◆ **What is expected**
Where the records hold the string "with", show the whole line it sits on.

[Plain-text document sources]
────

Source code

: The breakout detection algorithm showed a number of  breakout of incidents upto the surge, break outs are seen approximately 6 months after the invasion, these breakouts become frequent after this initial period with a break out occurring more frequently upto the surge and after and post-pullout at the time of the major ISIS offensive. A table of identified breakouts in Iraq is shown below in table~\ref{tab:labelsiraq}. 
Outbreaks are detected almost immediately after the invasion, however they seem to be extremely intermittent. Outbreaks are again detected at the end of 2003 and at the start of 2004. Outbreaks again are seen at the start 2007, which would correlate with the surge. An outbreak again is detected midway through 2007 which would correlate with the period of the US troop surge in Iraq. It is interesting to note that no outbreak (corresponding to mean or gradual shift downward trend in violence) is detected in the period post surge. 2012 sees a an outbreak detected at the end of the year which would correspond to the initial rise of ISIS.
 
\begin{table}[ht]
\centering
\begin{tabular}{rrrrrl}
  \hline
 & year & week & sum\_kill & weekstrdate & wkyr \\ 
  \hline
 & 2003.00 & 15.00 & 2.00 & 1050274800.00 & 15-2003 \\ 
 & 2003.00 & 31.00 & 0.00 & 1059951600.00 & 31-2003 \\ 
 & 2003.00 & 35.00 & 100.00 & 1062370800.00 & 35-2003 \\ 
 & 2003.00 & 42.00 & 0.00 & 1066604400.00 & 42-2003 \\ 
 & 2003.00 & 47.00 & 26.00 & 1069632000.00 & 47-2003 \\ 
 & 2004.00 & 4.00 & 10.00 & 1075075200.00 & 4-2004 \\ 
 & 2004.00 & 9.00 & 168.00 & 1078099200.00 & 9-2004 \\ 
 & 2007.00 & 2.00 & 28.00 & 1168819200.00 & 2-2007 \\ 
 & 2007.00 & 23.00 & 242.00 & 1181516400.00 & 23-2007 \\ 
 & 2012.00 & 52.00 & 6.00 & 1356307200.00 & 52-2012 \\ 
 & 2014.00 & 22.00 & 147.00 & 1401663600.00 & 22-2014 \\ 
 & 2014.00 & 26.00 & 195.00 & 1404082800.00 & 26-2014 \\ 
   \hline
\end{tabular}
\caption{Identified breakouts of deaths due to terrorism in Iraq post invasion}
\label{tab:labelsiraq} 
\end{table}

────

◆ **Written solution**
: The breakout detection algorithm showed a number of  breakout of incidents upto the surge, break outs are seen approximately 6 months after the invasion, these breakouts become frequent after this initial period with a break out occurring more frequently upto the surge and after and post-pullout at the time of the major ISIS offensive. A table of identified breakouts in Iraq is shown below in table~\ref{tab:labelsiraq}. 
Outbreaks are detected almost immediately after the invasion, however they seem to be extremely intermittent. Outbreaks are again detected at the end of 2003 and at the start of 2004. Outbreaks again are seen at the start 2007, which would correlate with the surge. An outbreak again is detected midway through 2007 which would correlate with the period of the US troop surge in Iraq. It is interesting to note that no outbreak (corresponding to mean or gradual shift downward trend in violence) is detected in the period post surge. 2012 sees a an outbreak detected at the end of the year which would correspond to the initial rise of ISIS.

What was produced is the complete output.